= William F. Fry =

William Frederick "Jack" Fry (6 December 1921 – 18 July 2011) was an American experimental physicist. Besides physics, he worked on violin acoustics for several decades, and collected books and manuscripts on Italian history.

== Early life and education ==
William F. Fry was born in 1921 on a farm near Carlisle, Iowa. In his childhood, Fry became interested in radios and music. He got his first violin and took private lessons. Several years later he participated in a music competition, and started to give private violin lessons for 25 cents per hour.

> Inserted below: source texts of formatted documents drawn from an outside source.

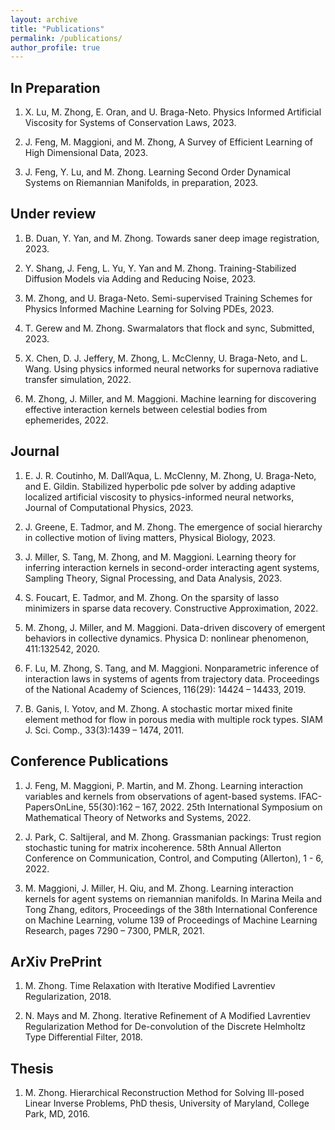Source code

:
 ```yaml
---
layout: archive
title: "Publications"
permalink: /publications/
author_profile: true
---
```

<!---
{% if author.googlescholar %}
  You can also find my articles on <u><a href="{{author.googlescholar}}">my Google Scholar profile</a>.</u>
{% endif %}

{% include base_path %}

{% for post in site.publications reversed %}
  {% include archive-single.html %}
{% endfor %}
--->

**In Preparation**
------
1. X. Lu, M. Zhong, E. Oran, and U. Braga-Neto. Physics Informed Artificial Viscosity for Systems of Conservation Laws, 2023.

1. J. Feng, M. Maggioni, and M. Zhong, A Survey of Efficient Learning of High Dimensional Data, 2023.

1. J. Feng, Y. Lu, and M. Zhong.  Learning Second Order Dynamical Systems on Riemannian Manifolds, in preparation, 2023.


**Under review**
------
1. B. Duan, Y. Yan, and M. Zhong. Towards saner deep image registration, 2023.

1. Y. Shang, J. Feng, L. Yu, Y. Yan and M. Zhong.  Training-Stabilized Diffusion Models via Adding and Reducing Noise, 2023.

1. M. Zhong, and U. Braga-Neto.  Semi-supervised Training Schemes for Physics Informed Machine Learning for Solving PDEs, 2023.

1. T. Gerew and M. Zhong. Swarmalators that flock and sync, Submitted, 2023.

1. X. Chen, D. J. Jeffery, M. Zhong, L. McClenny, U. Braga-Neto, and L. Wang. Using physics informed neural networks for supernova radiative transfer simulation, 2022.

1. M. Zhong, J. Miller, and M. Maggioni. Machine learning for discovering effective interaction kernels between celestial bodies from ephemerides, $2022$.

**Journal**
------
1. E. J. R. Coutinho, M. Dall’Aqua, L. McClenny, M. Zhong, U. Braga-Neto, and E. Gildin. Stabilized hyperbolic pde solver by adding adaptive localized artificial viscosity to physics-informed neural networks, Journal of Computational Physics, 2023.

1. J. Greene, E. Tadmor, and M. Zhong. The emergence of social hierarchy in collective motion of living matters, Physical Biology, 2023.

1. J. Miller, S. Tang, M. Zhong, and M. Maggioni. Learning theory for inferring interaction kernels in second-order interacting agent systems, Sampling Theory, Signal Processing, and Data Analysis, 2023.

1. S. Foucart, E. Tadmor, and M. Zhong. On the sparsity of lasso minimizers in sparse data recovery. Constructive Approximation, 2022.

1. M. Zhong, J. Miller, and M. Maggioni. Data-driven discovery of emergent behaviors in collective dynamics. Physica D: nonlinear phenomenon, 411:132542, 2020.

1. F. Lu, M. Zhong, S. Tang, and M. Maggioni. Nonparametric inference of interaction laws in systems of agents from trajectory data. Proceedings of the National Academy of Sciences, 116(29): 14424 – 14433, 2019.

1. B. Ganis, I. Yotov, and M. Zhong. A stochastic mortar mixed finite element method for flow in porous media with multiple rock types. SIAM J. Sci. Comp., 33(3):1439 – 1474, 2011.


**Conference Publications**
------
1. J. Feng, M. Maggioni, P. Martin, and M. Zhong. Learning interaction variables and kernels from observations of agent-based systems. IFAC-PapersOnLine, 55(30):162 – 167, 2022. 25th International Symposium on Mathematical Theory of Networks and Systems, 2022.

1. J. Park, C. Saltijeral, and M. Zhong. Grassmanian packings: Trust region stochastic tuning for matrix incoherence. 58th Annual Allerton Conference on Communication, Control, and Computing (Allerton), 1 - 6, 2022.

1. M. Maggioni, J. Miller, H. Qiu, and M. Zhong. Learning interaction kernels for agent systems on riemannian manifolds. In Marina Meila and Tong Zhang, editors, Proceedings of the 38th International Conference on Machine Learning, volume 139 of Proceedings of Machine Learning Research, pages 7290 – 7300, PMLR, 2021.

**ArXiv PrePrint**
------
1. M. Zhong. Time Relaxation with Iterative Modified Lavrentiev Regularization, 2018.

1. N. Mays and M. Zhong. Iterative Refinement of A Modified Lavrentiev Regularization Method for De-convolution of the Discrete Helmholtz Type Differential Filter, 2018.

**Thesis**
------
1. M. Zhong. Hierarchical Reconstruction Method for Solving Ill-posed Linear Inverse Problems, PhD thesis, University of Maryland, College Park, MD, 2016.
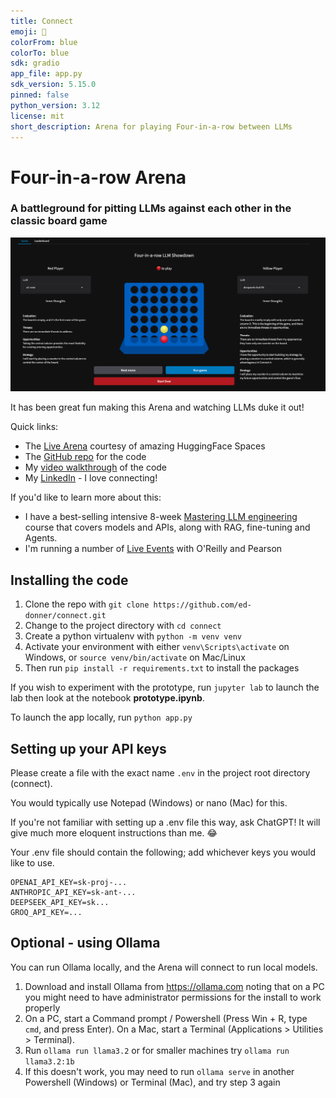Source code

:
 ```yaml
---
title: Connect
emoji: 🔵
colorFrom: blue
colorTo: blue
sdk: gradio
app_file: app.py
sdk_version: 5.15.0
pinned: false
python_version: 3.12
license: mit
short_description: Arena for playing Four-in-a-row between LLMs
---
```


# Four-in-a-row Arena

### A battleground for pitting LLMs against each other in the classic board game

![Connect](connect.png)

It has been great fun making this Arena and watching LLMs duke it out!

Quick links:
- The [Live Arena](https://edwarddonner.com/connect-four/)  courtesy of amazing HuggingFace Spaces
- The [GitHub repo](https://github.com/ed-donner/connect) for the code
- My [video walkthrough](https://youtu.be/0OF-ChlKOQY) of the code
- My [LinkedIn](https://www.linkedin.com/in/eddonner/) - I love connecting!

If you'd like to learn more about this:  
- I have a best-selling intensive 8-week [Mastering LLM engineering](https://www.udemy.com/course/llm-engineering-master-ai-and-large-language-models/?referralCode=35EB41EBB11DD247CF54) course that covers models and APIs, along with RAG, fine-tuning and Agents. 
- I'm running a number of [Live Events](https://www.oreilly.com/search/?q=author%3A%20%22Ed%20Donner%22) with O'Reilly and Pearson

## Installing the code

1. Clone the repo with `git clone https://github.com/ed-donner/connect.git`
2. Change to the project directory with `cd connect`
3. Create a python virtualenv with `python -m venv venv`
4. Activate your environment with either `venv\Scripts\activate` on Windows, or `source venv/bin/activate` on Mac/Linux
5. Then run `pip install -r requirements.txt` to install the packages

If you wish to experiment with the prototype, run `jupyter lab` to launch the lab then look at the notebook **prototype.ipynb**.

To launch the app locally, run `python app.py`

## Setting up your API keys

Please create a file with the exact name `.env` in the project root directory (connect).

You would typically use Notepad (Windows) or nano (Mac) for this.

If you're not familiar with setting up a .env file this way, ask ChatGPT! It will give much more eloquent instructions than me. 😂

Your .env file should contain the following; add whichever keys you would like to use.

```
OPENAI_API_KEY=sk-proj-...
ANTHROPIC_API_KEY=sk-ant-...
DEEPSEEK_API_KEY=sk...
GROQ_API_KEY=...
```

## Optional - using Ollama

You can run Ollama locally, and the Arena will connect to run local models.  
1. Download and install Ollama from https://ollama.com noting that on a PC you might need to have administrator permissions for the install to work properly
2. On a PC, start a Command prompt / Powershell (Press Win + R, type `cmd`, and press Enter). On a Mac, start a Terminal (Applications > Utilities > Terminal).
3. Run `ollama run llama3.2` or for smaller machines try `ollama run llama3.2:1b`
4. If this doesn't work, you may need to run `ollama serve` in another Powershell (Windows) or Terminal (Mac), and try step 3 again




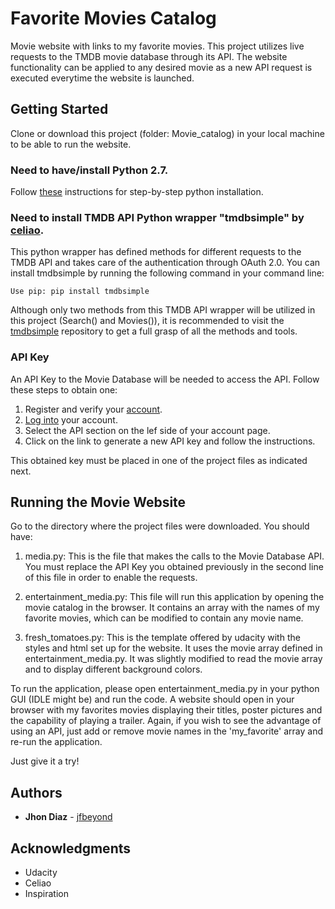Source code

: # Favorite Movies Catalog

Movie website with links to my favorite movies. This project utilizes live requests to the TMDB movie database through its API.
The website functionality can be applied to any desired movie as a new API request is executed everytime the website is launched.

## Getting Started

Clone or download this project (folder: Movie_catalog) in your local machine to be able to run the website.

### Need to have/install Python 2.7.

Follow [these](https://datascience.com.co/how-to-install-python-2-7-and-3-6-in-windows-10-add-python-path-281e7eae62a) instructions for step-by-step python installation.

### Need to install TMDB API Python wrapper "tmdbsimple" by [celiao](https://github.com/celiao).

This python wrapper has defined methods for different requests to the TMDB API and takes care of the authentication through OAuth 2.0. You can install tmdbsimple by running the following command in your command line:

```
Use pip: pip install tmdbsimple 
```
Although only two methods from this TMDB API wrapper will be utilized in this project (Search() and Movies()), it is recommended to visit
the [tmdbsimple](https://github.com/celiao/tmdbsimple) repository to get a full grasp of all the methods and tools.

###  API Key

An API Key to the Movie Database will be needed to access the API. Follow these steps to obtain one:

1. Register and verify your [account](https://www.themoviedb.org/account/signup).
2. [Log into](https://www.themoviedb.org/login) your account.
3. Select the API section on the lef side of your account page.
4. Click on the link to generate a new API key and follow the instructions.

This obtained key must be placed in one of the project files as indicated next.


## Running the Movie Website

Go to the directory where the project files were downloaded. You should have:

1. media.py: This is the file that makes the calls to the Movie Database API. You must replace the API Key
you obtained previously in the second line of this file in order to enable the requests.

2. entertainment_media.py: This file will run this application by opening the movie catalog in the browser.
It contains an array with the names of my favorite movies, which can be modified to contain any movie name.

3. fresh_tomatoes.py: This is the template offered by udacity with the styles and html set up for the website.
It uses the movie array defined in entertainment_media.py. It was slightly modified to read the movie array and 
to display different background colors.

To run the application, please open entertainment_media.py in your python GUI (IDLE might be) and run the code.
A website should open in your browser with my favorites movies displaying their titles, poster pictures and the
capability of playing a trailer. Again, if you wish to see the advantage of using an API, just add or remove movie
names in the 'my_favorite' array and re-run the application.

Just give it a try!

## Authors

* **Jhon Diaz** - [jfbeyond](https://github.com/jfbeyond)

## Acknowledgments

* Udacity
* Celiao
* Inspiration

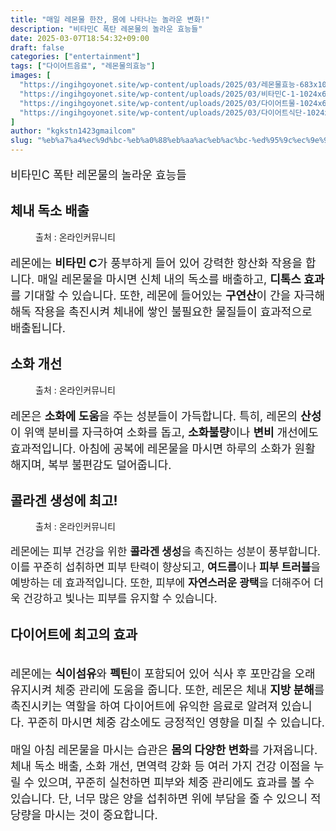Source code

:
 ```yaml
---
title: "매일 레몬물 한잔, 몸에 나타나는 놀라운 변화!"
description: "비타민C 폭탄 레몬물의 놀라운 효능들"
date: 2025-03-07T18:54:32+09:00
draft: false
categories: ["entertainment"]
tags: ["다이어트음료", "레몬물의효능"]
images: [
  "https://ingihgoyonet.site/wp-content/uploads/2025/03/레몬물효능-683x1024.jpg"
  "https://ingihgoyonet.site/wp-content/uploads/2025/03/비타민C-1-1024x683.jpg"
  "https://ingihgoyonet.site/wp-content/uploads/2025/03/다이어트물-1024x683.jpg"
  "https://ingihgoyonet.site/wp-content/uploads/2025/03/다이어트식단-1024x681.jpg"
]
author: "kgkstn1423gmailcom"
slug: "%eb%a7%a4%ec%9d%bc-%eb%a0%88%eb%aa%ac%eb%ac%bc-%ed%95%9c%ec%9e%94-%eb%aa%b8%ec%97%90-%eb%82%98%ed%83%80%eb%82%98%eb%8a%94-%eb%86%80%eb%9d%bc%ec%9a%b4-%eb%b3%80%ed%99%94"
---
```


<p style="font-size:18px">비타민C 폭탄 레몬물의 놀라운 효능들</p> <h2 >체내 독소 배출</h2> <figure ><img src="https://ingihgoyonet.site/wp-content/uploads/2025/03/레몬물효능-683x1024.jpg" alt="" style="aspect-ratio:16/9;object-fit:cover"/><figcaption >출처 : 온라인커뮤니티</figcaption></figure> <p style="font-size:18px">레몬에는 <strong>비타민 C</strong>가 풍부하게 들어 있어 강력한 항산화 작용을 합니다. 매일 레몬물을 마시면 신체 내의 독소를 배출하고, <strong>디톡스 효과</strong>를 기대할 수 있습니다. 또한, 레몬에 들어있는 <strong>구연산</strong>이 간을 자극해 해독 작용을 촉진시켜 체내에 쌓인 불필요한 물질들이 효과적으로 배출됩니다.</p> <h2 >소화 개선</h2> <figure ><img src="https://ingihgoyonet.site/wp-content/uploads/2025/03/비타민C-1-1024x683.jpg" alt="" style="aspect-ratio:16/9;object-fit:cover"/><figcaption >출처 : 온라인커뮤니티</figcaption></figure> <p style="font-size:18px">레몬은 <strong>소화에 도움</strong>을 주는 성분들이 가득합니다. 특히, 레몬의 <strong>산성</strong>이 위액 분비를 자극하여 소화를 돕고, <strong>소화불량</strong>이나 <strong>변비</strong> 개선에도 효과적입니다. 아침에 공복에 레몬물을 마시면 하루의 소화가 원활해지며, 복부 불편감도 덜어줍니다.</p> <h2 >콜라겐 생성에 최고!</h2> <figure ><img src="https://ingihgoyonet.site/wp-content/uploads/2025/03/다이어트물-1024x683.jpg" alt="" /><figcaption >출처 : 온라인커뮤니티</figcaption></figure> <p style="font-size:17px">레몬에는 피부 건강을 위한 <strong>콜라겐 생성</strong>을 촉진하는 성분이 풍부합니다. 이를 꾸준히 섭취하면 피부 탄력이 향상되고, <strong>여드름</strong>이나 <strong>피부 트러블</strong>을 예방하는 데 효과적입니다. 또한, 피부에 <strong>자연스러운 광택</strong>을 더해주어 더욱 건강하고 빛나는 피부를 유지할 수 있습니다.</p> <h2 >다이어트에 최고의 효과</h2> <figure ><img src="https://ingihgoyonet.site/wp-content/uploads/2025/03/다이어트식단-1024x681.jpg" alt="" /></figure> <p style="font-size:18px">레몬에는 <strong>식이섬유</strong>와 <strong>펙틴</strong>이 포함되어 있어 식사 후 포만감을 오래 유지시켜 체중 관리에 도움을 줍니다. 또한, 레몬은 체내 <strong>지방 분해</strong>를 촉진시키는 역할을 하여 다이어트에 유익한 음료로 알려져 있습니다. 꾸준히 마시면 체중 감소에도 긍정적인 영향을 미칠 수 있습니다.</p> <p style="font-size:18px">매일 아침 레몬물을 마시는 습관은 <strong>몸의 다양한 변화</strong>를 가져옵니다. 체내 독소 배출, 소화 개선, 면역력 강화 등 여러 가지 건강 이점을 누릴 수 있으며, 꾸준히 실천하면 피부와 체중 관리에도 효과를 볼 수 있습니다. 단, 너무 많은 양을 섭취하면 위에 부담을 줄 수 있으니 적당량을 마시는 것이 중요합니다.</p>
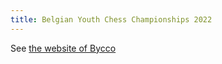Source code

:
 ```yaml
---
title: Belgian Youth Chess Championships 2022
---
```



See [the website of Bycco](https://www.bycco.be)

In 1939, he started to study electrical engineering and music in the Iowa State, but soon gave up music. During the war, he was in the Naval Research Laboratory in Washington D.C., working on a jamming system to deflect German bombs. At the same time, he went to the George Washington University where George Gamow taught nuclear physics as a night course. After the war, he worked in White Sands, New Mexico working with German V-2 rockets.

== Physics ==
Fry got a PhD in physics in 1951 from the Iowa State University; his experiments included flying nuclear emulsion on air balloons to get it exposed to cosmic rays. He published his results in an Italian journal, which were noticed by Enrico Fermi. After the PhD, he became a postdoc in the University of Chicago, working on cyclotron with Marcel Schein and Fermi.

In 1952, Fry began a program in experimental high-energy physics at the UW-Madison, and led it until 1988. He became a full professor in 1956. His group was one of the first to get funding for high-energy physics from the United States Atomic Energy Commission. He worked on K mesons; Werner Heisenberg once told him that he "probably know more about K^{0} meson physics that anybody else". Fry retired in 1998.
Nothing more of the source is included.